↓↓↓

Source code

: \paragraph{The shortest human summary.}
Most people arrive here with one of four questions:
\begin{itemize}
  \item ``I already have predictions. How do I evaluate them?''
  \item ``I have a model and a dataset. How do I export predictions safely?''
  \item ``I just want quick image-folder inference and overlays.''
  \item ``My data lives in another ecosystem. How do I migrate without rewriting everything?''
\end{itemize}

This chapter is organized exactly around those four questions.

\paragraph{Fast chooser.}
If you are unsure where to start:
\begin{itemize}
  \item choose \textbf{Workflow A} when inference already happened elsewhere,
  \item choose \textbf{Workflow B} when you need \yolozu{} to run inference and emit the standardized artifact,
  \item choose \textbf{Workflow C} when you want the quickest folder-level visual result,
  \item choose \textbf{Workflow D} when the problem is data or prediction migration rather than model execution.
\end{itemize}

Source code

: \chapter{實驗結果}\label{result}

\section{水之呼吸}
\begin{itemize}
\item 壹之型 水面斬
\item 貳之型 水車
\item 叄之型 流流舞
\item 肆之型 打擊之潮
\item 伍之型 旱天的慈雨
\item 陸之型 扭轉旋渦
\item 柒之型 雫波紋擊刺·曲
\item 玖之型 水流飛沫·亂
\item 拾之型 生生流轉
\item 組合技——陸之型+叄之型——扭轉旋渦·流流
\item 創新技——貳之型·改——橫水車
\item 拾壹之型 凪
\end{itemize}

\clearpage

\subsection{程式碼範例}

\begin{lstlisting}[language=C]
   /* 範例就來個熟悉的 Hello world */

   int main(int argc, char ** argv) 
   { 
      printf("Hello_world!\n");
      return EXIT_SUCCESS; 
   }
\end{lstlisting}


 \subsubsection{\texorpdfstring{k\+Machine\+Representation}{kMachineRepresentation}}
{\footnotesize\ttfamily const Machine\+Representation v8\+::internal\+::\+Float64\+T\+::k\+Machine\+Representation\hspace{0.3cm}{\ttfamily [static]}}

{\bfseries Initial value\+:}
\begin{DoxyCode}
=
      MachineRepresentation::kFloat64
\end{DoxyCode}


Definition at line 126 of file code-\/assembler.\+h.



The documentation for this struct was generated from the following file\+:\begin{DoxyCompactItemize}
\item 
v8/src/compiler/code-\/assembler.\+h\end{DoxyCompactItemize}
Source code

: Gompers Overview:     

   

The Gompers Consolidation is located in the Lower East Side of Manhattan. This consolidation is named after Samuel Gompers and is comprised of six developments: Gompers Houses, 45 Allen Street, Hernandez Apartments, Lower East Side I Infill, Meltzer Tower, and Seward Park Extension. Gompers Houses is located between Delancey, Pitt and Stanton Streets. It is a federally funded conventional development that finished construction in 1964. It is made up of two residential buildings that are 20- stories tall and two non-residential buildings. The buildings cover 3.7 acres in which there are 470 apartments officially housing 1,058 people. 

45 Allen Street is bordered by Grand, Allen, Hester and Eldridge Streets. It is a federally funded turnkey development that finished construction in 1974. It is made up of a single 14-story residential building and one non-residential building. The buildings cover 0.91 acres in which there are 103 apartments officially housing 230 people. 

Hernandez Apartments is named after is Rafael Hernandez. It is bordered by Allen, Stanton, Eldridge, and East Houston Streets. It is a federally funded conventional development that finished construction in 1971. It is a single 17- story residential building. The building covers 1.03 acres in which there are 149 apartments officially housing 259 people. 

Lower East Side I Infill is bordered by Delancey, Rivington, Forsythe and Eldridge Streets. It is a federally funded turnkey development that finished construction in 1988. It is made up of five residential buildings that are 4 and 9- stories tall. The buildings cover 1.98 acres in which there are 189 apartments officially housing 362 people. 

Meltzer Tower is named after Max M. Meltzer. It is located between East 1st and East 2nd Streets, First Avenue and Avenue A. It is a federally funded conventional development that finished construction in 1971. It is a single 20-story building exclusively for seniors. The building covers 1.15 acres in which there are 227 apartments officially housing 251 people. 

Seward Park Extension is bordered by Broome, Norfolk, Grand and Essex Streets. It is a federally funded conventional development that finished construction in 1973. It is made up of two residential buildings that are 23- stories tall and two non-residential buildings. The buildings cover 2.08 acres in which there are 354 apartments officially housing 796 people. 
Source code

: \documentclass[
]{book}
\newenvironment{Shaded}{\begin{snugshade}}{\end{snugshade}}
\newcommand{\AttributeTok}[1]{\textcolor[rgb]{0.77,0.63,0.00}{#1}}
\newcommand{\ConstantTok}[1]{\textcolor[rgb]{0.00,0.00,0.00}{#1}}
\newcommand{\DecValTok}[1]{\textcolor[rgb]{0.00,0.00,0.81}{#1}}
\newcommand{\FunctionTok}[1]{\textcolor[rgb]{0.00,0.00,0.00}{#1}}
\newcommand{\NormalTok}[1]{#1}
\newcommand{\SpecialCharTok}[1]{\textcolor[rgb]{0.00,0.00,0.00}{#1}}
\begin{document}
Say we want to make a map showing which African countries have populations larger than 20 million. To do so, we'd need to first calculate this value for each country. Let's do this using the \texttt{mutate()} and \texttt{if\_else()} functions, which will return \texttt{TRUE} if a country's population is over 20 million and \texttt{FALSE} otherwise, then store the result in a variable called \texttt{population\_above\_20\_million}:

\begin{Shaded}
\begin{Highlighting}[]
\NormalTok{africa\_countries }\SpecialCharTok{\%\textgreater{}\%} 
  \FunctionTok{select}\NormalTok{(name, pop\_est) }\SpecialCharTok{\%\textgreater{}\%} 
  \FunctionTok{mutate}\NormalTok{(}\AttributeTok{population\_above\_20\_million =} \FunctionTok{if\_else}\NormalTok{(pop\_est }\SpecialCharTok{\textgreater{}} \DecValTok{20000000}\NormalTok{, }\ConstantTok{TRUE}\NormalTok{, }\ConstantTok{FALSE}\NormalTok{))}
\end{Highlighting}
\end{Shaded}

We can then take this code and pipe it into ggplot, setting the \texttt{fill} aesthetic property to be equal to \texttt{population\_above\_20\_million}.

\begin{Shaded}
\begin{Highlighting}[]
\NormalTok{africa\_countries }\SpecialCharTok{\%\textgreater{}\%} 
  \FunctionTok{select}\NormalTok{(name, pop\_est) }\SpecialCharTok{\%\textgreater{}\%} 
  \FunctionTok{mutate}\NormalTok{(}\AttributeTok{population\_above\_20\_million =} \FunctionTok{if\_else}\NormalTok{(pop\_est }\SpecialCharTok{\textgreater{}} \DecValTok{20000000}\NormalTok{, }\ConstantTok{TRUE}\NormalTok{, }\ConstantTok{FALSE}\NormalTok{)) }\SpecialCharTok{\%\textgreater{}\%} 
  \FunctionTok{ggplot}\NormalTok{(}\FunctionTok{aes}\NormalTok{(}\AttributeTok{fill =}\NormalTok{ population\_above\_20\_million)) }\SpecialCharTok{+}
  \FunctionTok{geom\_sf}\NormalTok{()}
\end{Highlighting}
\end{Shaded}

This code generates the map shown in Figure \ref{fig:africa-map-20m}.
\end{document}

↑↑↑

* [REQUIRED ACTION]: Retype all of the records above, word for word.

* [EXERCISE RESULT]:
Source code

: \paragraph{The shortest human summary.}
Most people arrive here with one of four questions:
\begin{itemize}
  \item ``I already have predictions. How do I evaluate them?''
  \item ``I have a model and a dataset. How do I export predictions safely?''
  \item ``I just want quick image-folder inference and overlays.''
  \item ``My data lives in another ecosystem. How do I migrate without rewriting everything?''
\end{itemize}

This chapter is organized exactly around those four questions.

\paragraph{Fast chooser.}
If you are unsure where to start:
\begin{itemize}
  \item choose \textbf{Workflow A} when inference already happened elsewhere,
  \item choose \textbf{Workflow B} when you need \yolozu{} to run inference and emit the standardized artifact,
  \item choose \textbf{Workflow C} when you want the quickest folder-level visual result,
  \item choose \textbf{Workflow D} when the problem is data or prediction migration rather than model execution.
\end{itemize}

Source code

: \chapter{實驗結果}\label{result}

\section{水之呼吸}
\begin{itemize}
\item 壹之型 水面斬
\item 貳之型 水車
\item 叄之型 流流舞
\item 肆之型 打擊之潮
\item 伍之型 旱天的慈雨
\item 陸之型 扭轉旋渦
\item 柒之型 雫波紋擊刺·曲
\item 玖之型 水流飛沫·亂
\item 拾之型 生生流轉
\item 組合技——陸之型+叄之型——扭轉旋渦·流流
\item 創新技——貳之型·改——橫水車
\item 拾壹之型 凪
\end{itemize}

\clearpage

\subsection{程式碼範例}

\begin{lstlisting}[language=C]
   /* 範例就來個熟悉的 Hello world */

   int main(int argc, char ** argv) 
   { 
      printf("Hello_world!\n");
      return EXIT_SUCCESS; 
   }
\end{lstlisting}


 \subsubsection{\texorpdfstring{k\+Machine\+Representation}{kMachineRepresentation}}
{\footnotesize\ttfamily const Machine\+Representation v8\+::internal\+::\+Float64\+T\+::k\+Machine\+Representation\hspace{0.3cm}{\ttfamily [static]}}

{\bfseries Initial value\+:}
\begin{DoxyCode}
=
      MachineRepresentation::kFloat64
\end{DoxyCode}


Definition at line 126 of file code-\/assembler.\+h.



The documentation for this struct was generated from the following file\+:\begin{DoxyCompactItemize}
\item 
v8/src/compiler/code-\/assembler.\+h\end{DoxyCompactItemize}
Source code

: Gompers Overview:     

   

The Gompers Consolidation is located in the Lower East Side of Manhattan. This consolidation is named after Samuel Gompers and is comprised of six developments: Gompers Houses, 45 Allen Street, Hernandez Apartments, Lower East Side I Infill, Meltzer Tower, and Seward Park Extension. Gompers Houses is located between Delancey, Pitt and Stanton Streets. It is a federally funded conventional development that finished construction in 1964. It is made up of two residential buildings that are 20- stories tall and two non-residential buildings. The buildings cover 3.7 acres in which there are 470 apartments officially housing 1,058 people. 

45 Allen Street is bordered by Grand, Allen, Hester and Eldridge Streets. It is a federally funded turnkey development that finished construction in 1974. It is made up of a single 14-story residential building and one non-residential building. The buildings cover 0.91 acres in which there are 103 apartments officially housing 230 people. 

Hernandez Apartments is named after is Rafael Hernandez. It is bordered by Allen, Stanton, Eldridge, and East Houston Streets. It is a federally funded conventional development that finished construction in 1971. It is a single 17- story residential building. The building covers 1.03 acres in which there are 149 apartments officially housing 259 people. 

Lower East Side I Infill is bordered by Delancey, Rivington, Forsythe and Eldridge Streets. It is a federally funded turnkey development that finished construction in 1988. It is made up of five residential buildings that are 4 and 9- stories tall. The buildings cover 1.98 acres in which there are 189 apartments officially housing 362 people. 

Meltzer Tower is named after Max M. Meltzer. It is located between East 1st and East 2nd Streets, First Avenue and Avenue A. It is a federally funded conventional development that finished construction in 1971. It is a single 20-story building exclusively for seniors. The building covers 1.15 acres in which there are 227 apartments officially housing 251 people. 

Seward Park Extension is bordered by Broome, Norfolk, Grand and Essex Streets. It is a federally funded conventional development that finished construction in 1973. It is made up of two residential buildings that are 23- stories tall and two non-residential buildings. The buildings cover 2.08 acres in which there are 354 apartments officially housing 796 people. 
Source code

: \documentclass[
]{book}
\newenvironment{Shaded}{\begin{snugshade}}{\end{snugshade}}
\newcommand{\AttributeTok}[1]{\textcolor[rgb]{0.77,0.63,0.00}{#1}}
\newcommand{\ConstantTok}[1]{\textcolor[rgb]{0.00,0.00,0.00}{#1}}
\newcommand{\DecValTok}[1]{\textcolor[rgb]{0.00,0.00,0.81}{#1}}
\newcommand{\FunctionTok}[1]{\textcolor[rgb]{0.00,0.00,0.00}{#1}}
\newcommand{\NormalTok}[1]{#1}
\newcommand{\SpecialCharTok}[1]{\textcolor[rgb]{0.00,0.00,0.00}{#1}}
\begin{document}
Say we want to make a map showing which African countries have populations larger than 20 million. To do so, we'd need to first calculate this value for each country. Let's do this using the \texttt{mutate()} and \texttt{if\_else()} functions, which will return \texttt{TRUE} if a country's population is over 20 million and \texttt{FALSE} otherwise, then store the result in a variable called \texttt{population\_above\_20\_million}:

\begin{Shaded}
\begin{Highlighting}[]
\NormalTok{africa\_countries }\SpecialCharTok{\%\textgreater{}\%} 
  \FunctionTok{select}\NormalTok{(name, pop\_est) }\SpecialCharTok{\%\textgreater{}\%} 
  \FunctionTok{mutate}\NormalTok{(}\AttributeTok{population\_above\_20\_million =} \FunctionTok{if\_else}\NormalTok{(pop\_est }\SpecialCharTok{\textgreater{}} \DecValTok{20000000}\NormalTok{, }\ConstantTok{TRUE}\NormalTok{, }\ConstantTok{FALSE}\NormalTok{))}
\end{Highlighting}
\end{Shaded}

We can then take this code and pipe it into ggplot, setting the \texttt{fill} aesthetic property to be equal to \texttt{population\_above\_20\_million}.

\begin{Shaded}
\begin{Highlighting}[]
\NormalTok{africa\_countries }\SpecialCharTok{\%\textgreater{}\%} 
  \FunctionTok{select}\NormalTok{(name, pop\_est) }\SpecialCharTok{\%\textgreater{}\%} 
  \FunctionTok{mutate}\NormalTok{(}\AttributeTok{population\_above\_20\_million =} \FunctionTok{if\_else}\NormalTok{(pop\_est }\SpecialCharTok{\textgreater{}} \DecValTok{20000000}\NormalTok{, }\ConstantTok{TRUE}\NormalTok{, }\ConstantTok{FALSE}\NormalTok{)) }\SpecialCharTok{\%\textgreater{}\%} 
  \FunctionTok{ggplot}\NormalTok{(}\FunctionTok{aes}\NormalTok{(}\AttributeTok{fill =}\NormalTok{ population\_above\_20\_million)) }\SpecialCharTok{+}
  \FunctionTok{geom\_sf}\NormalTok{()}
\end{Highlighting}
\end{Shaded}

This code generates the map shown in Figure \ref{fig:africa-map-20m}.
\end{document}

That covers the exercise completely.